Material shown |
--

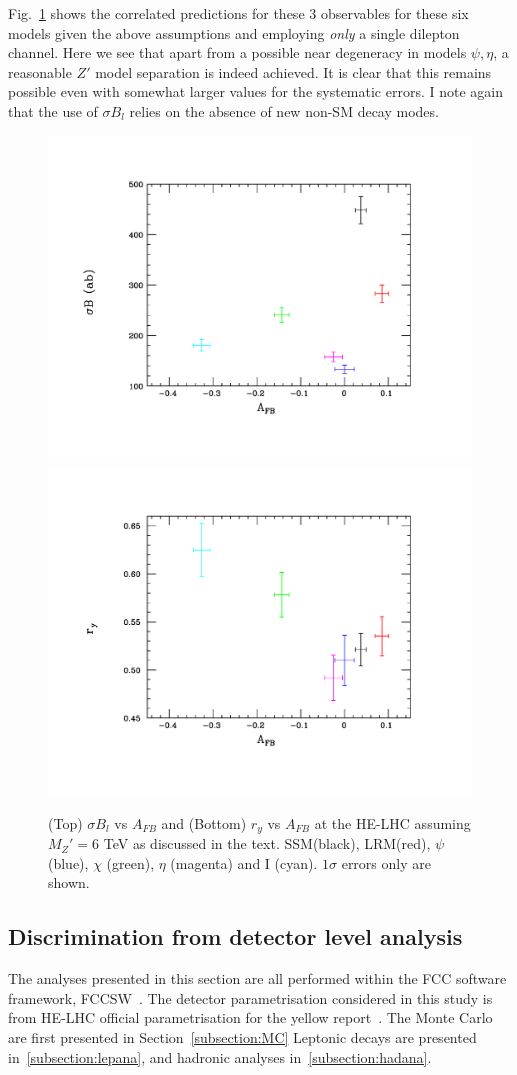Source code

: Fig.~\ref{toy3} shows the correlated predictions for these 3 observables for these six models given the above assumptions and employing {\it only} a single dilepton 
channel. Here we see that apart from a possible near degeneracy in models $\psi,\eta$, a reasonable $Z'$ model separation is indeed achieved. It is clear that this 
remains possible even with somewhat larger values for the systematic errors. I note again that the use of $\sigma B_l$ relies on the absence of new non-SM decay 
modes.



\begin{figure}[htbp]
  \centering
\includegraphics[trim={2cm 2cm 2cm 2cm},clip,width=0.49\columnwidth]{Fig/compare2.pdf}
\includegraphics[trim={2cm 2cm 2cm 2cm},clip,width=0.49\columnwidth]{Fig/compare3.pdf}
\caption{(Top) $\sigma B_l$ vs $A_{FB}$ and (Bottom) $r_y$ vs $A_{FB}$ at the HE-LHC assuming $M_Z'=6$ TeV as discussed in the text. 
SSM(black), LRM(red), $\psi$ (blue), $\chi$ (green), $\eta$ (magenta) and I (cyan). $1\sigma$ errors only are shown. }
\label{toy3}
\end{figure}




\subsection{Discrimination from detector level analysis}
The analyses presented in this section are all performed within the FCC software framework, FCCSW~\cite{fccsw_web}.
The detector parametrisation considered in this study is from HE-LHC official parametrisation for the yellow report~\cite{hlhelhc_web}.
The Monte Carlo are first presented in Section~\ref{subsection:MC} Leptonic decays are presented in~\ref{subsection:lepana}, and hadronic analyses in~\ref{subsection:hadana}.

--

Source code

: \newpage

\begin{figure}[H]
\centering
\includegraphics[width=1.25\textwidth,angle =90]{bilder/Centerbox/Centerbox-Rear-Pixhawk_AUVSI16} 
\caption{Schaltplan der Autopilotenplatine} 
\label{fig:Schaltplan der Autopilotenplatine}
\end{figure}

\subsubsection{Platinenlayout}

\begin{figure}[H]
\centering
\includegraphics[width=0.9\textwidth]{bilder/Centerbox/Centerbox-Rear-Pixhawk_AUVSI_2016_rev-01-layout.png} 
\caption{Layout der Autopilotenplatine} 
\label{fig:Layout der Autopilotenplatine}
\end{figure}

--

Work to complete | Which lines hold the word "Schaltplan"? Copy each of them from the records.

Task result |
\caption{Schaltplan der Autopilotenplatine} 
\label{fig:Schaltplan der Autopilotenplatine}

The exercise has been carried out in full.